Extracted data entries
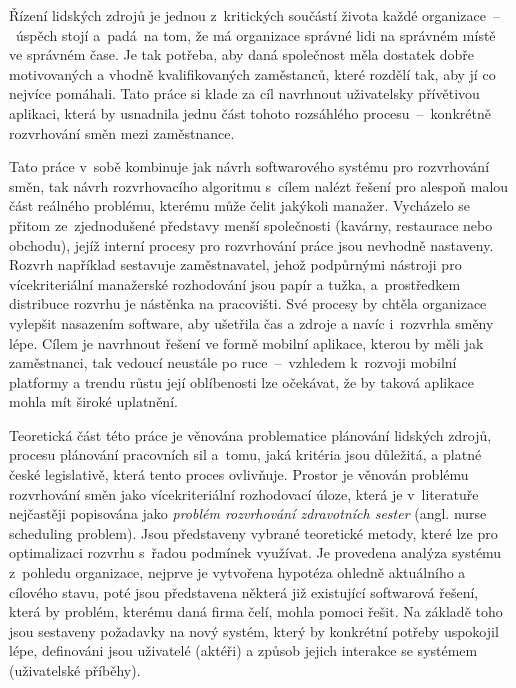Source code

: \documentclass[a4paper,11pt,openany,twoside]{book}
\begin{document}
Řízení lidských zdrojů je jednou z~kritických součástí života každé organizace~–~úspěch stojí a~padá~na tom, že má organizace správné lidi na správném místě ve správném čase. Je tak potřeba, aby daná společnost měla dostatek dobře motivovaných a vhodně kvalifikovaných zaměstanců, které rozdělí tak, aby jí co nejvíce pomáhali. Tato práce si klade za cíl navrhnout uživatelsky přívětivou aplikaci, která by usnadnila jednu část tohoto rozsáhlého procesu~–~konkrétně rozvrhování směn mezi zaměstnance.

Tato práce v~sobě kombinuje jak návrh softwarového systému pro rozvrhování směn, tak návrh rozvrhovacího algoritmu s~cílem nalézt řešení pro alespoň malou část reálného problému, kterému může čelit jakýkoli manažer. Vycházelo se přitom ze~zjednodušené představy menší společnosti (kavárny, restaurace nebo obchodu), jejíž interní procesy pro rozvrhování práce jsou nevhodně nastaveny. Rozvrh například sestavuje zaměstnavatel, jehož podpůrnými nástroji pro vícekriteriální manažerské rozhodování jsou papír a tužka, a~prostředkem distribuce rozvrhu je nástěnka na pracovišti. Své procesy by chtěla organizace vylepšit nasazením software, aby ušetřila čas a zdroje a navíc i~rozvrhla směny lépe. Cílem je navrhnout řešení ve formě mobilní aplikace, kterou by měli jak zaměstnanci, tak vedoucí neustále po ruce~–~vzhledem k~rozvoji mobilní platformy a trendu růstu její oblíbenosti lze očekávat, že by taková aplikace mohla mít široké uplatnění.


Teoretická část této práce je věnována problematice plánování lidských zdrojů, procesu plánování pracovních sil a~tomu, jaká kritéria jsou důležitá, a platné české legislativě, která tento proces ovlivňuje. Prostor je věnován problému rozvrhování směn jako vícekriteriální rozhodovací úloze, která je v~literatuře nejčastěji popisována jako \textit{problém rozvrhování zdravotních sester} (angl. nurse scheduling problem). Jsou představeny vybrané teoretické metody, které lze pro optimalizaci rozvrhu s~řadou podmínek využívat. Je provedena analýza systému z~pohledu organizace, nejprve je vytvořena hypotéza ohledně aktuálního a cílového stavu, poté jsou představena některá již existující softwarová řešení, která by problém, kterému daná firma čelí, mohla pomoci řešit. Na základě toho jsou sestaveny požadavky na nový systém, který by konkrétní potřeby uspokojil lépe, definováni jsou uživatelé (aktéři) a způsob jejich interakce se systémem (uživatelské příběhy).
\end{document}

= What the task requires =
Repeat all of the entries word for word, but omit the pictures.

= Exercise result =
Source code

: \documentclass[a4paper,11pt,openany,twoside]{book}
\begin{document}
Řízení lidských zdrojů je jednou z~kritických součástí života každé organizace~–~úspěch stojí a~padá~na tom, že má organizace správné lidi na správném místě ve správném čase. Je tak potřeba, aby daná společnost měla dostatek dobře motivovaných a vhodně kvalifikovaných zaměstanců, které rozdělí tak, aby jí co nejvíce pomáhali. Tato práce si klade za cíl navrhnout uživatelsky přívětivou aplikaci, která by usnadnila jednu část tohoto rozsáhlého procesu~–~konkrétně rozvrhování směn mezi zaměstnance.

Tato práce v~sobě kombinuje jak návrh softwarového systému pro rozvrhování směn, tak návrh rozvrhovacího algoritmu s~cílem nalézt řešení pro alespoň malou část reálného problému, kterému může čelit jakýkoli manažer. Vycházelo se přitom ze~zjednodušené představy menší společnosti (kavárny, restaurace nebo obchodu), jejíž interní procesy pro rozvrhování práce jsou nevhodně nastaveny. Rozvrh například sestavuje zaměstnavatel, jehož podpůrnými nástroji pro vícekriteriální manažerské rozhodování jsou papír a tužka, a~prostředkem distribuce rozvrhu je nástěnka na pracovišti. Své procesy by chtěla organizace vylepšit nasazením software, aby ušetřila čas a zdroje a navíc i~rozvrhla směny lépe. Cílem je navrhnout řešení ve formě mobilní aplikace, kterou by měli jak zaměstnanci, tak vedoucí neustále po ruce~–~vzhledem k~rozvoji mobilní platformy a trendu růstu její oblíbenosti lze očekávat, že by taková aplikace mohla mít široké uplatnění.


Teoretická část této práce je věnována problematice plánování lidských zdrojů, procesu plánování pracovních sil a~tomu, jaká kritéria jsou důležitá, a platné české legislativě, která tento proces ovlivňuje. Prostor je věnován problému rozvrhování směn jako vícekriteriální rozhodovací úloze, která je v~literatuře nejčastěji popisována jako \textit{problém rozvrhování zdravotních sester} (angl. nurse scheduling problem). Jsou představeny vybrané teoretické metody, které lze pro optimalizaci rozvrhu s~řadou podmínek využívat. Je provedena analýza systému z~pohledu organizace, nejprve je vytvořena hypotéza ohledně aktuálního a cílového stavu, poté jsou představena některá již existující softwarová řešení, která by problém, kterému daná firma čelí, mohla pomoci řešit. Na základě toho jsou sestaveny požadavky na nový systém, který by konkrétní potřeby uspokojil lépe, definováni jsou uživatelé (aktéři) a způsob jejich interakce se systémem (uživatelské příběhy).
\end{document}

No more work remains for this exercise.